Test & Diagnosis Complexity Reduction using GCNs

By Ishan Aphale

There are mainly two ways of accelerating the verification and testing process: 1) Reducing the test set redundancy; 2) Reducing the complexity of the testing, verification and diagnosis process. To reduce the test set redundancy or to optimize the generation of test instances, coverage-directed test generation has been studied for a long time, which can be aided by lots of ML algorithms. Recently, test set redundancy reduction of analog/RF design or even the test of semiconductor technology have raised a lot of attention, and more ML methods are applied to solve these problems. As for reducing the verification & test complexity, there are studies that adopt low-cost tests for analog/RF design, and some other studies that focus on fast bug classification and localization.
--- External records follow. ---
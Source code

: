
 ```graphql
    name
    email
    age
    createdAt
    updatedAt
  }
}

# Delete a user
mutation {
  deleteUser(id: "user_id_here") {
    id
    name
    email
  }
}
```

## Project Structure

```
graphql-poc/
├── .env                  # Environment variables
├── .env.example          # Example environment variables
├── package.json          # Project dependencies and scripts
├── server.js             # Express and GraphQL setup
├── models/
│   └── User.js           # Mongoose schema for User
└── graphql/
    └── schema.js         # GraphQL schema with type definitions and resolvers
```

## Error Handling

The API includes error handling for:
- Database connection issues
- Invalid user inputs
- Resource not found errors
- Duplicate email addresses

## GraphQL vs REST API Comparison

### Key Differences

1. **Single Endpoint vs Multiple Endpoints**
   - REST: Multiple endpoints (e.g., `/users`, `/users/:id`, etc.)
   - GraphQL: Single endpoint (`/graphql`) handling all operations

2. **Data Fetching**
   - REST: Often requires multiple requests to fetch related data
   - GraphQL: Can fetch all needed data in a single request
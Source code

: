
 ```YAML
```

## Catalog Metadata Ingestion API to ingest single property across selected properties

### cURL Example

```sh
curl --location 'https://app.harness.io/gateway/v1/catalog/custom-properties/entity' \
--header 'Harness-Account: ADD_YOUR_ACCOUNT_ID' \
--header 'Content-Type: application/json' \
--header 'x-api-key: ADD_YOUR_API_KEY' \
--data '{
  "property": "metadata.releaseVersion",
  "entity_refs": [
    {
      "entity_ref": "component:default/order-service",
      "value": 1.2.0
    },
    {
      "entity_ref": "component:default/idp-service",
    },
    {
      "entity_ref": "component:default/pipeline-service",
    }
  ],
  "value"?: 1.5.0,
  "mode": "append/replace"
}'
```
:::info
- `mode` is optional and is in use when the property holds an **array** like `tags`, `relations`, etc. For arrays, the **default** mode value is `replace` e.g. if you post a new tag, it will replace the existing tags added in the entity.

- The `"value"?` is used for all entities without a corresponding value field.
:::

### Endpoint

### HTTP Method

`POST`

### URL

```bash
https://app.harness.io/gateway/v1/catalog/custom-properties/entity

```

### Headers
Recently, GCNs are used to solve the observation point insertion problem for the testing stage. Inserting an observation point between the output of module 1 and the input of module 2 will make the test results of module 1 observable and the test inputs of module 2 controllable. We can use GCN to insert fewer test observation points while maximizing the fault coverage. More specifically, the netlist is first mapped to a directed graph, in which nodes represent modules, and edges represent wires. Then, the nodes are labeled as easy-to-observe or difficult-to-observe, and a GCN classifier is trained. Compared with commercial test tools, this method based on GCN can reduce the observation points by 11% under similar fault coverage, and reduce the test pattern count by 6%. Note that compared with other studies discussed before, observation point insertion reduces the test complexity in a different way, by decoupling the test of different modules.